■ **Activity**
Going through the material below, please gather all lines with the word "Adjust" in them.

■ **Material provided**
————————
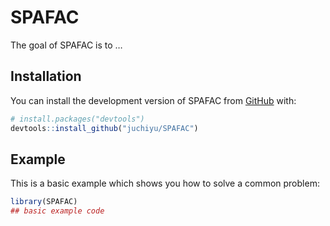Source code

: 
<!-- README.md is generated from README.Rmd. Please edit that file -->

# SPAFAC

<!-- badges: start -->
<!-- badges: end -->

The goal of SPAFAC is to …

## Installation

You can install the development version of SPAFAC from
[GitHub](https://github.com/) with:

``` r
# install.packages("devtools")
devtools::install_github("juchiyu/SPAFAC")
```

## Example

This is a basic example which shows you how to solve a common problem:

``` r
library(SPAFAC)
## basic example code
```
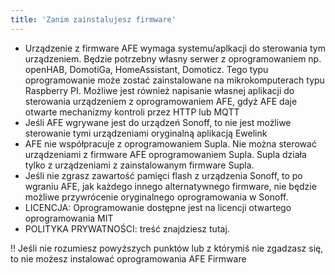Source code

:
 ```yaml
---
title: 'Zanim zainstalujesz firmware'
---
```


* Urządzenie z firmware AFE wymaga systemu/aplkacji do sterowania tym urządzeniem. Będzie potrzebny własny serwer z oprogramowaniem np. openHAB, DomotiGa, HomeAssistant, Domoticz. Tego typu oprogramowanie może zostać zainstalowane na mikrokomputerach typu Raspberry PI. Możliwe jest również napisanie własnej aplikacji do sterowania urządzeniem z oprogramowaniem AFE, gdyż AFE daje otwarte mechanizmy kontroli przez HTTP lub MQTT
* Jeśli AFE wgrywane jest do urządzeń Sonoff, to nie jest możliwe sterowanie tymi urządzeniami oryginalną aplikacją Ewelink
* AFE nie współpracuje z oprogramowaniem Supla. Nie można sterować urządzeniami z firmware AFE oprogramowaniem Supla. Supla działa tylko z urządzeniami z zainstalowanym firmware Supla.
* Jeśli nie zgrasz zawartość pamięci flash z urządzenia Sonoff, to po wgraniu AFE, jak każdego innego alternatywnego firmware, nie będzie możliwe przywrócenie oryginalnego oprogramowania w Sonoff.
* LICENCJA: Oprogramowanie dostępne jest na licencji otwartego oprogramowania MIT
* POLITYKA PRYWATNOŚCI: treść znajdziesz tutaj.

!! Jeśli nie rozumiesz powyższych punktów lub z którymiś nie zgadzasz się, to nie możesz instalować oprogramowania AFE Firmware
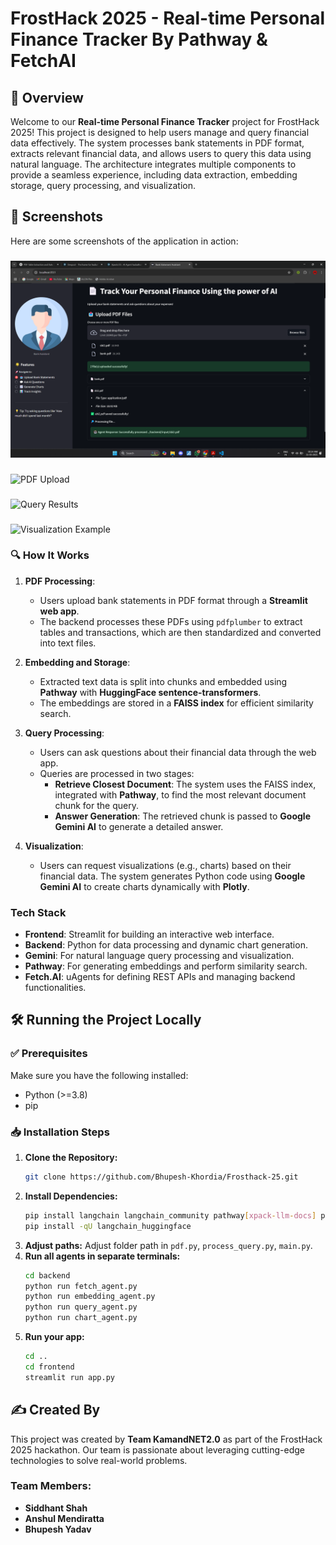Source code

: # FrostHack 2025 - Real-time Personal Finance Tracker By Pathway & FetchAI

## 📌 Overview
Welcome to our **Real-time Personal Finance Tracker** project for FrostHack 2025! This project is designed to help users manage and query financial data effectively. The system processes bank statements in PDF format, extracts relevant financial data, and allows users to query this data using natural language. The architecture integrates multiple components to provide a seamless experience, including data extraction, embedding storage, query processing, and visualization.

## 📸 Screenshots

Here are some screenshots of the application in action:

###
![Home Page](screenshots/home_page.png)

###
![PDF Upload](screenshots/pdf_upload.png)

###
![Query Results](screenshots/query_results.png)

###
![Visualization Example](screenshots/visualization_example.png)

### 🔍 How It Works
1. **PDF Processing**: 
   - Users upload bank statements in PDF format through a **Streamlit web app**.
   - The backend processes these PDFs using `pdfplumber` to extract tables and transactions, which are then standardized and converted into text files.

2. **Embedding and Storage**:
   - Extracted text data is split into chunks and embedded using **Pathway** with **HuggingFace sentence-transformers**.
   - The embeddings are stored in a **FAISS index** for efficient similarity search.

3. **Query Processing**:
   - Users can ask questions about their financial data through the web app.
   - Queries are processed in two stages:
      - **Retrieve Closest Document**: The system uses the FAISS index, integrated with **Pathway**, to find the most relevant document chunk for the query.
      - **Answer Generation**: The retrieved chunk is passed to **Google Gemini AI** to generate a detailed answer.

4. **Visualization**:
   - Users can request visualizations (e.g., charts) based on their financial data. The system generates Python code using **Google Gemini AI** to create charts dynamically with **Plotly**.

### **Tech Stack**
- **Frontend**: Streamlit for building an interactive web interface.
- **Backend**: Python for data processing and dynamic chart generation.
- **Gemini**: For natural language query processing and visualization.
- **Pathway**: For generating embeddings and perform similarity search.
- **Fetch.AI**: uAgents for defining REST APIs and managing backend functionalities.

## 🛠 Running the Project Locally

### ✅ Prerequisites
Make sure you have the following installed:
- Python (>=3.8)
- pip

### 📥 Installation Steps
1. **Clone the Repository:**
   ```bash
   git clone https://github.com/Bhupesh-Khordia/Frosthack-25.git
   ```
2. **Install Dependencies:**
   ```bash
   pip install langchain langchain_community pathway[xpack-llm-docs] pdfplumber faiss-cpu google.generativeai google.genai uagents streamlit plotly sentence-transformers
   pip install -qU langchain_huggingface
   ```
3. **Adjust paths:**
   Adjust folder path in `pdf.py`, `process_query.py`, `main.py`.
4. **Run all agents in separate terminals:**
   ```bash
   cd backend
   python run fetch_agent.py
   python run embedding_agent.py
   python run query_agent.py
   python run chart_agent.py
   ```
5. **Run your app:**
   ```bash
   cd ..
   cd frontend
   streamlit run app.py
   ```

## ✍️ Created By
This project was created by **Team KamandNET2.0** as part of the FrostHack 2025 hackathon. Our team is passionate about leveraging cutting-edge technologies to solve real-world problems. 
### Team Members:
- **Siddhant Shah**
- **Anshul Mendiratta**
- **Bhupesh Yadav**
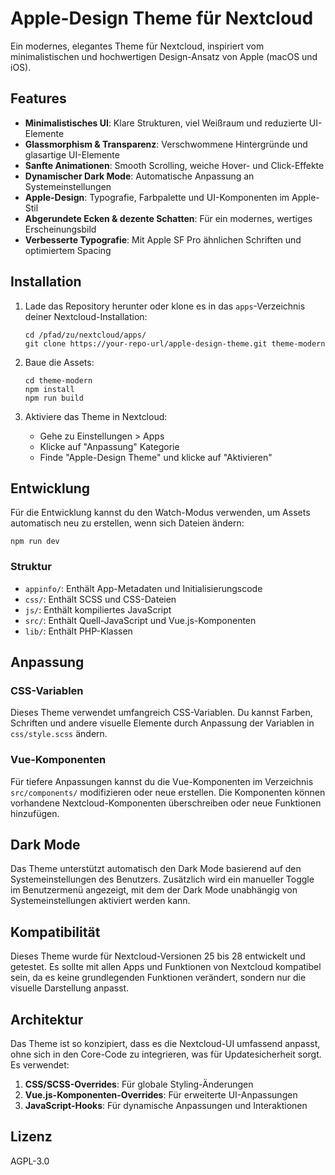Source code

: 
# Apple-Design Theme für Nextcloud

Ein modernes, elegantes Theme für Nextcloud, inspiriert vom minimalistischen und hochwertigen Design-Ansatz von Apple (macOS und iOS).

## Features

- **Minimalistisches UI**: Klare Strukturen, viel Weißraum und reduzierte UI-Elemente
- **Glassmorphism & Transparenz**: Verschwommene Hintergründe und glasartige UI-Elemente
- **Sanfte Animationen**: Smooth Scrolling, weiche Hover- und Click-Effekte
- **Dynamischer Dark Mode**: Automatische Anpassung an Systemeinstellungen
- **Apple-Design**: Typografie, Farbpalette und UI-Komponenten im Apple-Stil
- **Abgerundete Ecken & dezente Schatten**: Für ein modernes, wertiges Erscheinungsbild
- **Verbesserte Typografie**: Mit Apple SF Pro ähnlichen Schriften und optimiertem Spacing

## Installation

1. Lade das Repository herunter oder klone es in das `apps`-Verzeichnis deiner Nextcloud-Installation:
   ```
   cd /pfad/zu/nextcloud/apps/
   git clone https://your-repo-url/apple-design-theme.git theme-modern
   ```

2. Baue die Assets:
   ```
   cd theme-modern
   npm install
   npm run build
   ```

3. Aktiviere das Theme in Nextcloud:
   - Gehe zu Einstellungen > Apps
   - Klicke auf "Anpassung" Kategorie
   - Finde "Apple-Design Theme" und klicke auf "Aktivieren"

## Entwicklung

Für die Entwicklung kannst du den Watch-Modus verwenden, um Assets automatisch neu zu erstellen, wenn sich Dateien ändern:

```
npm run dev
```

### Struktur

- `appinfo/`: Enthält App-Metadaten und Initialisierungscode
- `css/`: Enthält SCSS und CSS-Dateien
- `js/`: Enthält kompiliertes JavaScript
- `src/`: Enthält Quell-JavaScript und Vue.js-Komponenten
- `lib/`: Enthält PHP-Klassen

## Anpassung

### CSS-Variablen

Dieses Theme verwendet umfangreich CSS-Variablen. Du kannst Farben, Schriften und andere visuelle Elemente durch Anpassung der Variablen in `css/style.scss` ändern.

### Vue-Komponenten

Für tiefere Anpassungen kannst du die Vue-Komponenten im Verzeichnis `src/components/` modifizieren oder neue erstellen. Die Komponenten können vorhandene Nextcloud-Komponenten überschreiben oder neue Funktionen hinzufügen.

## Dark Mode

Das Theme unterstützt automatisch den Dark Mode basierend auf den Systemeinstellungen des Benutzers. Zusätzlich wird ein manueller Toggle im Benutzermenü angezeigt, mit dem der Dark Mode unabhängig von Systemeinstellungen aktiviert werden kann.

## Kompatibilität

Dieses Theme wurde für Nextcloud-Versionen 25 bis 28 entwickelt und getestet. Es sollte mit allen Apps und Funktionen von Nextcloud kompatibel sein, da es keine grundlegenden Funktionen verändert, sondern nur die visuelle Darstellung anpasst.

## Architektur

Das Theme ist so konzipiert, dass es die Nextcloud-UI umfassend anpasst, ohne sich in den Core-Code zu integrieren, was für Updatesicherheit sorgt. Es verwendet:

1. **CSS/SCSS-Overrides**: Für globale Styling-Änderungen
2. **Vue.js-Komponenten-Overrides**: Für erweiterte UI-Anpassungen
3. **JavaScript-Hooks**: Für dynamische Anpassungen und Interaktionen

## Lizenz

AGPL-3.0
————————
■ **Problem solution**
3. **Adjust paths:**
   Adjust folder path in `pdf.py`, `process_query.py`, `main.py`.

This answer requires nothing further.